WORK ITEM:
Locate the line bearing "Buffer Overflow Report" in the material below, then reproduce it and each following line up to and including the line bearing "to control execution.".

[DATA EXTRACTS Boundary: Start]

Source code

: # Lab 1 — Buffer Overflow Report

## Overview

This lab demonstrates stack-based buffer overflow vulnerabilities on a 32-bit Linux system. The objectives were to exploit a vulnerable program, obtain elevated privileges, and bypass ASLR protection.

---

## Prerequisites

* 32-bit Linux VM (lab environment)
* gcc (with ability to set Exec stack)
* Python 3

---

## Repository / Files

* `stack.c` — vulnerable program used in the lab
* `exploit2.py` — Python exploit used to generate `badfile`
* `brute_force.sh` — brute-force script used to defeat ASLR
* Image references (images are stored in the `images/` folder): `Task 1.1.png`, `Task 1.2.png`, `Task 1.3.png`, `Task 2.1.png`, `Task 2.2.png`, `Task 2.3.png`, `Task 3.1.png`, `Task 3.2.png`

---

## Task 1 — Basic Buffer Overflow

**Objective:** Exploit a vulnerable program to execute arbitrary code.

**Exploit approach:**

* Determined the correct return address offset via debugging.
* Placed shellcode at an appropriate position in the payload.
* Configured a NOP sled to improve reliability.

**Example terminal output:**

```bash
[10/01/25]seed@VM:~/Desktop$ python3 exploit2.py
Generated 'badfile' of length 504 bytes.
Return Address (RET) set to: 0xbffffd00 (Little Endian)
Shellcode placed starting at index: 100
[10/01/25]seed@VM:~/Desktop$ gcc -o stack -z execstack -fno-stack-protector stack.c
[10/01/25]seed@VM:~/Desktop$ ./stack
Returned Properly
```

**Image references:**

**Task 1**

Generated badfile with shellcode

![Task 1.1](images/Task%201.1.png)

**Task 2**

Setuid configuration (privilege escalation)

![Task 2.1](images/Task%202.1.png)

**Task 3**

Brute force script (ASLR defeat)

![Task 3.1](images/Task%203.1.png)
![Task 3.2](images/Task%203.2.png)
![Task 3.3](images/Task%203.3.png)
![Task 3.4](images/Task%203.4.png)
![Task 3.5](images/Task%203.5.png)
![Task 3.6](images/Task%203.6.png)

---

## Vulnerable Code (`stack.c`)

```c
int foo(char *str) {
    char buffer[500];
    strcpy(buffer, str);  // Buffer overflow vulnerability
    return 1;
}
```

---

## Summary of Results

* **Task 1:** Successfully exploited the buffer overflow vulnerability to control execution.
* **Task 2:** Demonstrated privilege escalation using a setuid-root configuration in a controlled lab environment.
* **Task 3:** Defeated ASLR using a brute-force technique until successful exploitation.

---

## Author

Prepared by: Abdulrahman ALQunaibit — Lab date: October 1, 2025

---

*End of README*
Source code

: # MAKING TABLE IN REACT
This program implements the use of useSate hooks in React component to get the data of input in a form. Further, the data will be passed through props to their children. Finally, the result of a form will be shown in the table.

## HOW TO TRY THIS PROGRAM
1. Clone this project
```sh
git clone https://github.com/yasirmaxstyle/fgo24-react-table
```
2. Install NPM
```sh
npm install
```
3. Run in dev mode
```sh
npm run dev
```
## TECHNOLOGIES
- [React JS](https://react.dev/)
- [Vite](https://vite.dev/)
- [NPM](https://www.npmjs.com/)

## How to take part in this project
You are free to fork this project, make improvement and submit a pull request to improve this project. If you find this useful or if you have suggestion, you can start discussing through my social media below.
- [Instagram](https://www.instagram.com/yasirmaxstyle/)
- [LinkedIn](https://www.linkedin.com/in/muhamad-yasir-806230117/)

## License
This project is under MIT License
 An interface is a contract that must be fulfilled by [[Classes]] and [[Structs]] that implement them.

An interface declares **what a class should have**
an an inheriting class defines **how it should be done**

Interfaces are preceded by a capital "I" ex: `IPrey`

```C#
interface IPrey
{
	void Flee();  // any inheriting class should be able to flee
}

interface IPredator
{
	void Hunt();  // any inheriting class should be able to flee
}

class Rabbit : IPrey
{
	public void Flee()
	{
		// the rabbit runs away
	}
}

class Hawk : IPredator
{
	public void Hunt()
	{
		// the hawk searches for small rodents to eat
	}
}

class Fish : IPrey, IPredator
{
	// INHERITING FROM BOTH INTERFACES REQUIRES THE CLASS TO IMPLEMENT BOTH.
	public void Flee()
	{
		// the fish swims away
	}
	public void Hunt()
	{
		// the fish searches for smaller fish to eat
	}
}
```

[DATA EXTRACTS Boundary: End]
[DATA EXTRACTS Boundary: Start]

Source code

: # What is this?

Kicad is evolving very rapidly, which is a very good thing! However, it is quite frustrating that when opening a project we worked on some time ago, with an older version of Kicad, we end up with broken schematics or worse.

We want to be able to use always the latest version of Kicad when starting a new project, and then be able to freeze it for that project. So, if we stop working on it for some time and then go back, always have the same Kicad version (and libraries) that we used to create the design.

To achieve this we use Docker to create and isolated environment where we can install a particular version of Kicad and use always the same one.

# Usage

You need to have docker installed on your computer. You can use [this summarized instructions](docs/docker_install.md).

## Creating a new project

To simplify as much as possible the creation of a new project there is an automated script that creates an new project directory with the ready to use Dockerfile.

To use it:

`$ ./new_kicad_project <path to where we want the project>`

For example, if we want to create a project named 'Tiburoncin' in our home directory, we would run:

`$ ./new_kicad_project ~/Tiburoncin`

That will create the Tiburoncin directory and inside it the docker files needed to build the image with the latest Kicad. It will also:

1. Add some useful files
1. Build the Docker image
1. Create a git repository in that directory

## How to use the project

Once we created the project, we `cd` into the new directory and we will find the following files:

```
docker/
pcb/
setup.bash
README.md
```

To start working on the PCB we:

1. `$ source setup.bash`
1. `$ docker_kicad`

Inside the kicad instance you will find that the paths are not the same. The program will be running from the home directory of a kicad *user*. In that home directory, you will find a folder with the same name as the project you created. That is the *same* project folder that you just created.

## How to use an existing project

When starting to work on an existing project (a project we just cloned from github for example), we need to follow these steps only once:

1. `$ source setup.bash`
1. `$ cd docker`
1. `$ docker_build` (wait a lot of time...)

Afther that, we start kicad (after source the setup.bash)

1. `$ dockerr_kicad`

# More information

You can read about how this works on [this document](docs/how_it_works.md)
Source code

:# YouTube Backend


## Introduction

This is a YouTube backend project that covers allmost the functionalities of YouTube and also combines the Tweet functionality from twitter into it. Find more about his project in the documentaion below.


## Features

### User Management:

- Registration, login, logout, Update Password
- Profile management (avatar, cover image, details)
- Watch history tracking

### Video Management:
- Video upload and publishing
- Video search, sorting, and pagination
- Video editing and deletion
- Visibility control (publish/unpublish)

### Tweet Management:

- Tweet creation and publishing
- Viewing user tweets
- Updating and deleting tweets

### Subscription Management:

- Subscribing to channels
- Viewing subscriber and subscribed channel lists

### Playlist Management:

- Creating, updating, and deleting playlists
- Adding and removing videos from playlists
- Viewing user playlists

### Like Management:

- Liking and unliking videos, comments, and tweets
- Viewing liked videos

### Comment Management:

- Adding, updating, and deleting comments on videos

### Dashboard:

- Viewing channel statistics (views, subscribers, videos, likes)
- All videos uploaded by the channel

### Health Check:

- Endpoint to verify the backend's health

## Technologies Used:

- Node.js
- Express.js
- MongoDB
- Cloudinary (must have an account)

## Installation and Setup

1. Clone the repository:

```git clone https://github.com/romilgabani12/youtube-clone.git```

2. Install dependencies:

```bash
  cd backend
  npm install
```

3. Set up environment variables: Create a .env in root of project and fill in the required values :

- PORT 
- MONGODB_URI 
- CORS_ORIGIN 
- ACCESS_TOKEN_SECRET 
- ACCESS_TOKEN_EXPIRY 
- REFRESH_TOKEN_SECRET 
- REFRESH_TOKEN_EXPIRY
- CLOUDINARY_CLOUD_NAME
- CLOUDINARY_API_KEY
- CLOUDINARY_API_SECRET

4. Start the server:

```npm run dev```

[DATA EXTRACTS Boundary: End]
[DATA EXTRACTS Boundary: Start]

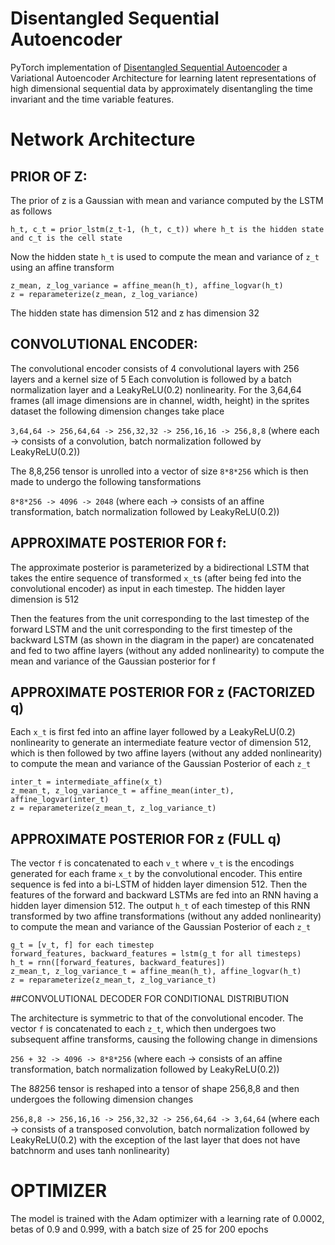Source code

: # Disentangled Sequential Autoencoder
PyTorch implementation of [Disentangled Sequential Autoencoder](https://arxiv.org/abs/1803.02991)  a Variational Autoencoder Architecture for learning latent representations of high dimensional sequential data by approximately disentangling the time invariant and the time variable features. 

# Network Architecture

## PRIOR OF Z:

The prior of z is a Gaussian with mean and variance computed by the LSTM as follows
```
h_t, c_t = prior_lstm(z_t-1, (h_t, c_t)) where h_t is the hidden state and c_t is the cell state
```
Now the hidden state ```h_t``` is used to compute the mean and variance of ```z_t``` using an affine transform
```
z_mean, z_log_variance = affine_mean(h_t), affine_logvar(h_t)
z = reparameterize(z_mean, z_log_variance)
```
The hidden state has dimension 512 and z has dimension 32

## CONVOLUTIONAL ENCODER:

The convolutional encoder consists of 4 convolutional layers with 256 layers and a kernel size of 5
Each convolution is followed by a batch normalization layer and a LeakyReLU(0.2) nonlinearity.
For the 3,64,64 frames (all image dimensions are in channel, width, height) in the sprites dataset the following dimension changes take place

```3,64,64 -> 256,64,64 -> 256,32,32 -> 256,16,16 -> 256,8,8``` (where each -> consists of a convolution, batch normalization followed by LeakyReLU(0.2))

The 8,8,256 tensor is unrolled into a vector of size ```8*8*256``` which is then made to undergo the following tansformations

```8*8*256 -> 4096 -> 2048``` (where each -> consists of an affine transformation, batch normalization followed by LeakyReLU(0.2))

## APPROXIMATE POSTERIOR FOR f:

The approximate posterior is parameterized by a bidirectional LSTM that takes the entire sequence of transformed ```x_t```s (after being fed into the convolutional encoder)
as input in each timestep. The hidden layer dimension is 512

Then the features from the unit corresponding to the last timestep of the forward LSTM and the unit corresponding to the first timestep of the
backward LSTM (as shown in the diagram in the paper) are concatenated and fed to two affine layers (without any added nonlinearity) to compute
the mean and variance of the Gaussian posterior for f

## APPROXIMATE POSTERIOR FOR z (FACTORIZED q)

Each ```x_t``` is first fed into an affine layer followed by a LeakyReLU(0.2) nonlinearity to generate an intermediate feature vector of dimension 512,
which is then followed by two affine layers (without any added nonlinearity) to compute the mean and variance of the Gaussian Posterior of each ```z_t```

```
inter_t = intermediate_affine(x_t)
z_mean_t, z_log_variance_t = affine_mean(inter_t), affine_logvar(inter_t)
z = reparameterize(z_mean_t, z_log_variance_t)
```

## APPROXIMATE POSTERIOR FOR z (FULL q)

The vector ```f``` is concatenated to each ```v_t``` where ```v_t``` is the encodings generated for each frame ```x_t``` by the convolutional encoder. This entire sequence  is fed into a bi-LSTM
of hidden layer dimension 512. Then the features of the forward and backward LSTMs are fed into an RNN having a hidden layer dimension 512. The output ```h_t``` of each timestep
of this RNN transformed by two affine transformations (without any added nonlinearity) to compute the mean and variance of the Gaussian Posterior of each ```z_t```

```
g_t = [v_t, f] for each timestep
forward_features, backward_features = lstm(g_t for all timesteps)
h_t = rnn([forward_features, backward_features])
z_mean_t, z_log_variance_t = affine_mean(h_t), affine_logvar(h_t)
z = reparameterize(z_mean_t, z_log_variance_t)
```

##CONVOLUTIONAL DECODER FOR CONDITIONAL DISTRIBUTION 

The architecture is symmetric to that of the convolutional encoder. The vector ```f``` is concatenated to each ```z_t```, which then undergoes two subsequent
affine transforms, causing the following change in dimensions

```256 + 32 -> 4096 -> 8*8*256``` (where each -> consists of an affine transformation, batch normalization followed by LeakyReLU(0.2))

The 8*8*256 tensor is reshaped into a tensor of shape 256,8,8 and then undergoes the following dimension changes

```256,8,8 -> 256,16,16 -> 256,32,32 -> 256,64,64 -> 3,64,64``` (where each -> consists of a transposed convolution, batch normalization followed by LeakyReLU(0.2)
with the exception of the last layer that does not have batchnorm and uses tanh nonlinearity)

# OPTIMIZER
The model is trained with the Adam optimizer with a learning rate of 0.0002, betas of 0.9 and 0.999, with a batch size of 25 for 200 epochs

[DATA EXTRACTS Boundary: End]

TASK ANSWER:
: # Lab 1 — Buffer Overflow Report

## Overview

This lab demonstrates stack-based buffer overflow vulnerabilities on a 32-bit Linux system. The objectives were to exploit a vulnerable program, obtain elevated privileges, and bypass ASLR protection.

---

## Prerequisites

* 32-bit Linux VM (lab environment)
* gcc (with ability to set Exec stack)
* Python 3

---

## Repository / Files

* `stack.c` — vulnerable program used in the lab
* `exploit2.py` — Python exploit used to generate `badfile`
* `brute_force.sh` — brute-force script used to defeat ASLR
* Image references (images are stored in the `images/` folder): `Task 1.1.png`, `Task 1.2.png`, `Task 1.3.png`, `Task 2.1.png`, `Task 2.2.png`, `Task 2.3.png`, `Task 3.1.png`, `Task 3.2.png`

---

## Task 1 — Basic Buffer Overflow

**Objective:** Exploit a vulnerable program to execute arbitrary code.

**Exploit approach:**

* Determined the correct return address offset via debugging.
* Placed shellcode at an appropriate position in the payload.
* Configured a NOP sled to improve reliability.

**Example terminal output:**

```bash
[10/01/25]seed@VM:~/Desktop$ python3 exploit2.py
Generated 'badfile' of length 504 bytes.
Return Address (RET) set to: 0xbffffd00 (Little Endian)
Shellcode placed starting at index: 100
[10/01/25]seed@VM:~/Desktop$ gcc -o stack -z execstack -fno-stack-protector stack.c
[10/01/25]seed@VM:~/Desktop$ ./stack
Returned Properly
```

**Image references:**

**Task 1**

Generated badfile with shellcode

![Task 1.1](images/Task%201.1.png)

**Task 2**

Setuid configuration (privilege escalation)

![Task 2.1](images/Task%202.1.png)

**Task 3**

Brute force script (ASLR defeat)

![Task 3.1](images/Task%203.1.png)
![Task 3.2](images/Task%203.2.png)
![Task 3.3](images/Task%203.3.png)
![Task 3.4](images/Task%203.4.png)
![Task 3.5](images/Task%203.5.png)
![Task 3.6](images/Task%203.6.png)

---

## Vulnerable Code (`stack.c`)

```c
int foo(char *str) {
    char buffer[500];
    strcpy(buffer, str);  // Buffer overflow vulnerability
    return 1;
}
```

---

## Summary of Results

* **Task 1:** Successfully exploited the buffer overflow vulnerability to control execution.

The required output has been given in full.